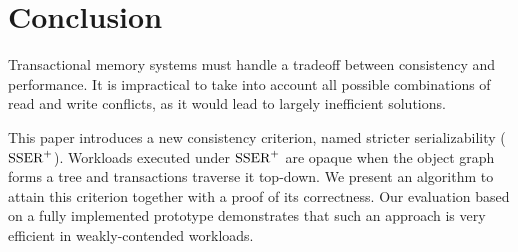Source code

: \section{Conclusion}

Transactional memory systems must handle a tradeoff between consistency and performance.
It is impractical to take into account all possible combinations of read and write conflicts, as it would lead to largely inefficient solutions.

This paper introduces a new consistency criterion, named stricter serializability ($\SPSER$).
Workloads executed under $\SPSER$ are opaque when the object graph forms a tree and transactions traverse it top-down.
We present an algorithm to attain this criterion together with a proof of its correctness.
Our evaluation based on a fully implemented prototype demonstrates that such an approach is very efficient in weakly-contended workloads.



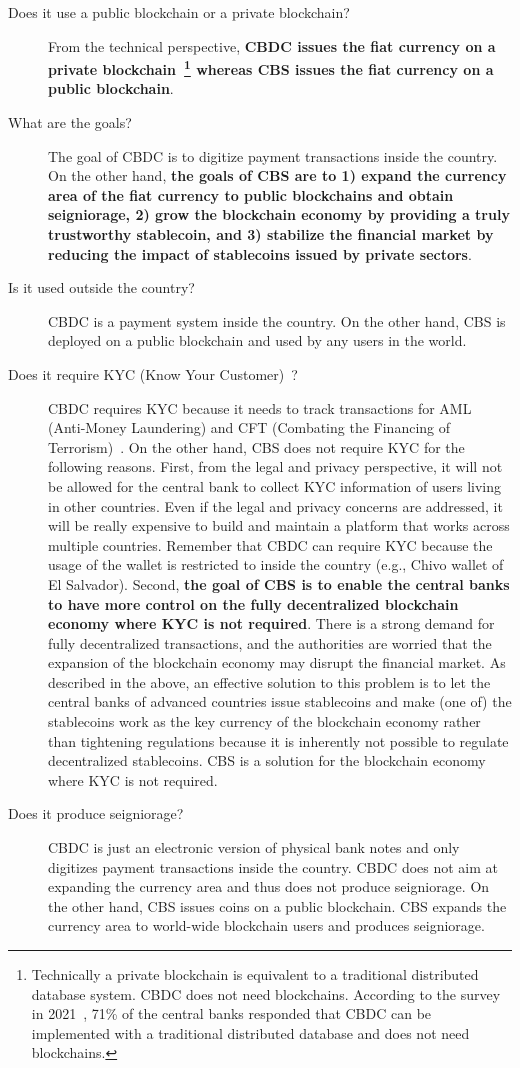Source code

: \documentclass[dvipdfmx,a4paper]{article}
\begin{document}
\begin{description}
\item[Does it use a public blockchain or a private blockchain?] From the technical perspective, \textbf{CBDC issues the fiat currency on a private blockchain~\footnote{Technically a private blockchain is equivalent to a traditional distributed database system. CBDC does not need blockchains. According to the survey in 2021~\cite{ubssurvey}, 71\% of the central banks responded that CBDC can be implemented with a traditional distributed database and does not need blockchains.} whereas CBS issues the fiat currency on a public blockchain}.
\item[What are the goals?] The goal of CBDC is to digitize payment transactions inside the country. On the other hand, \textbf{the goals of CBS are to 1) expand the currency area of the fiat currency to public blockchains and obtain seigniorage, 2) grow the blockchain economy by providing a truly trustworthy stablecoin, and 3) stabilize the financial market by reducing the impact of stablecoins issued by private sectors}.
\item[Is it used outside the country?] CBDC is a payment system inside the country. On the other hand, CBS is deployed on a public blockchain and used by any users in the world.
\item[Does it require KYC (Know Your Customer)~\cite{parra2017kyc}?] CBDC requires KYC because it needs to track transactions for AML (Anti-Money Laundering) and CFT (Combating the Financing of Terrorism)~\cite{verdugo2011compliance}. On the other hand, CBS does not require KYC for the following reasons. First, from the legal and privacy perspective, it will not be allowed for the central bank to collect KYC information of users living in other countries. Even if the legal and privacy concerns are addressed, it will be really expensive to build and maintain a platform that works across multiple countries. Remember that CBDC can require KYC because the usage of the wallet is restricted to inside the country (e.g., Chivo wallet of El Salvador). Second, \textbf{the goal of CBS is to enable the central banks to have more control on the fully decentralized blockchain economy where KYC is not required}. There is a strong demand for fully decentralized transactions, and the authorities are worried that the expansion of the blockchain economy may disrupt the financial market. As described in the above, an effective solution to this problem is to let the central banks of advanced countries issue stablecoins and make (one of) the stablecoins work as the key currency of the blockchain economy rather than tightening regulations because it is inherently not possible to regulate decentralized stablecoins. CBS is a solution for the blockchain economy where KYC is not required.
\item[Does it produce seigniorage?] CBDC is just an electronic version of physical bank notes and only digitizes payment transactions inside the country. CBDC does not aim at expanding the currency area and  thus does not produce seigniorage. On the other hand, CBS issues coins on a public blockchain. CBS expands the currency area to world-wide blockchain users and produces seigniorage.
\end{description}
\end{document}
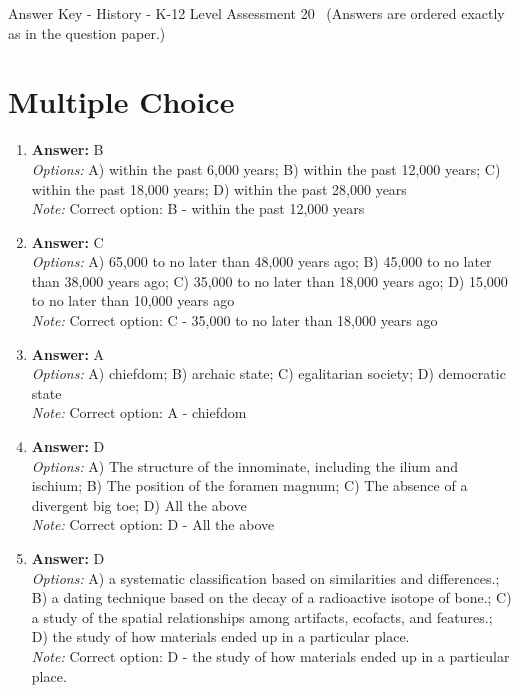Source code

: \documentclass[12pt]{article}
\begin{document}
\begin{center}
Answer Key - History - K-12 Level Assessment 20 \
\small (Answers are ordered exactly as in the question paper.)
\end{center}

\section*{Multiple Choice}
\begin{enumerate}[label=\arabic*.]
\item \textbf{Answer:} B
\\ \textit{Options:} A) within the past 6,000 years; B) within the past 12,000 years; C) within the past 18,000 years; D) within the past 28,000 years
\\ \textit{Note:} Correct option: B - within the past 12,000 years
\item \textbf{Answer:} C
\\ \textit{Options:} A) 65,000 to no later than 48,000 years ago; B) 45,000 to no later than 38,000 years ago; C) 35,000 to no later than 18,000 years ago; D) 15,000 to no later than 10,000 years ago
\\ \textit{Note:} Correct option: C - 35,000 to no later than 18,000 years ago
\item \textbf{Answer:} A
\\ \textit{Options:} A) chiefdom; B) archaic state; C) egalitarian society; D) democratic state
\\ \textit{Note:} Correct option: A - chiefdom
\item \textbf{Answer:} D
\\ \textit{Options:} A) The structure of the innominate, including the ilium and ischium; B) The position of the foramen magnum; C) The absence of a divergent big toe; D) All the above
\\ \textit{Note:} Correct option: D - All the above
\item \textbf{Answer:} D
\\ \textit{Options:} A) a systematic classification based on similarities and differences.; B) a dating technique based on the decay of a radioactive isotope of bone.; C) a study of the spatial relationships among artifacts, ecofacts, and features.; D) the study of how materials ended up in a particular place.
\\ \textit{Note:} Correct option: D - the study of how materials ended up in a particular place.
\end{enumerate}
\end{document}
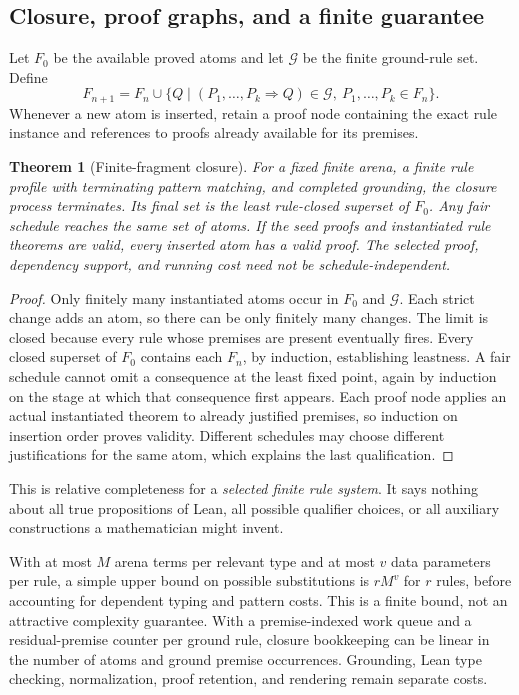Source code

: \documentclass[11pt,a4paper]{article}
\newtheorem{theorem}{Theorem}[section]
\theoremstyle{definition}
\theoremstyle{remark}
\begin{document}
\subsection{Closure, proof graphs, and a finite guarantee}

Let $F_0$ be the available proved atoms and let $\mathcal G$ be the finite
ground-rule set. Define
\[
 F_{n+1}=F_n\cup
 \{Q\mid (P_1,\ldots,P_k\Rightarrow Q)\in\mathcal G,
                    \ P_1,\ldots,P_k\in F_n\}.
\]
Whenever a new atom is inserted, retain a proof node containing the exact rule
instance and references to proofs already available for its premises.

\begin{theorem}[Finite-fragment closure]\label{thm:closure}
For a fixed finite arena, a finite rule profile with terminating pattern
matching, and completed grounding, the closure process terminates. Its final
set is the least rule-closed superset of $F_0$. Any fair schedule reaches the
same set of atoms. If the seed proofs and instantiated rule theorems are valid,
every inserted atom has a valid proof. The selected proof, dependency support,
and running cost need not be schedule-independent.
\end{theorem}

\begin{proof}
Only finitely many instantiated atoms occur in $F_0$ and $\mathcal G$. Each
strict change adds an atom, so there can be only finitely many changes. The
limit is closed because every rule whose premises are present eventually fires.
Every closed superset of $F_0$ contains each $F_n$, by induction, establishing
leastness. A fair schedule cannot omit a consequence at the least fixed point,
again by induction on the stage at which that consequence first appears.
Each proof node applies an actual instantiated theorem to already justified
premises, so induction on insertion order proves validity. Different schedules
may choose different justifications for the same atom, which explains the last
qualification.
\end{proof}

This is relative completeness for a \emph{selected finite rule system}. It says
nothing about all true propositions of Lean, all possible qualifier choices,
or all auxiliary constructions a mathematician might invent.

With at most $M$ arena terms per relevant type and at most $v$ data parameters
per rule, a simple upper bound on possible substitutions is $rM^v$ for $r$
rules, before accounting for dependent typing and pattern costs. This is a
finite bound, not an attractive complexity guarantee. With a premise-indexed
work queue and a residual-premise counter per ground rule, closure bookkeeping
can be linear in the number of atoms and ground premise occurrences. Grounding,
Lean type checking, normalization, proof retention, and rendering remain
separate costs.
\end{document}
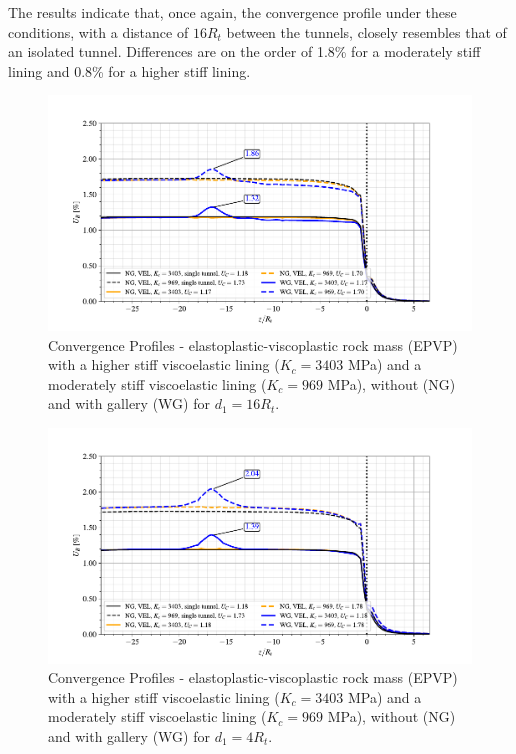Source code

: \documentclass[a4paper,fleqn]{cas-sc}
\begin{document}
The results indicate that, once again, the convergence profile under these conditions, with a distance of $16R_t$ between the tunnels, closely resembles that of an isolated tunnel. Differences are on the order of 1.8\% for a moderately stiff lining and 0.8\% for a higher stiff lining.
\begin{figure}[h!]
	\centering
	\includegraphics[scale=0.9]{Convergence Profiles - EPVP_VEL_d1_16Ri_anotate.pdf}
	\caption{Convergence Profiles - elastoplastic-viscoplastic rock mass (EPVP) with a higher stiff viscoelastic lining ($K_c = 3403$ MPa) and a moderately stiff viscoelastic lining ($K_c = 969$ MPa), without (NG) and with gallery (WG) for $d_1 = 16R_t$.}
	\label{EPVP_VEL_d1_16Ri}
\end{figure}
\FloatBarrier
\begin{figure}[h!]
	\centering
	\includegraphics[scale=0.9]{Convergence Profiles - EPVP_VEL_d1_4Ri_anotate.pdf}
	\caption{Convergence Profiles - elastoplastic-viscoplastic rock mass (EPVP) with a higher stiff viscoelastic lining ($K_c = 3403$ MPa) and a moderately stiff viscoelastic lining ($K_c = 969$ MPa), without (NG) and with gallery (WG) for $d_1 = 4R_t$.}
	\label{EPVP_VEL_d1_4Ri}
\end{figure}
\FloatBarrier
\end{document}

------------------------

Task requirements. In the records above, find each line with the word "consequence" and copy it.

Solution.
leastness. A fair schedule cannot omit a consequence at the least fixed point,
again by induction on the stage at which that consequence first appears.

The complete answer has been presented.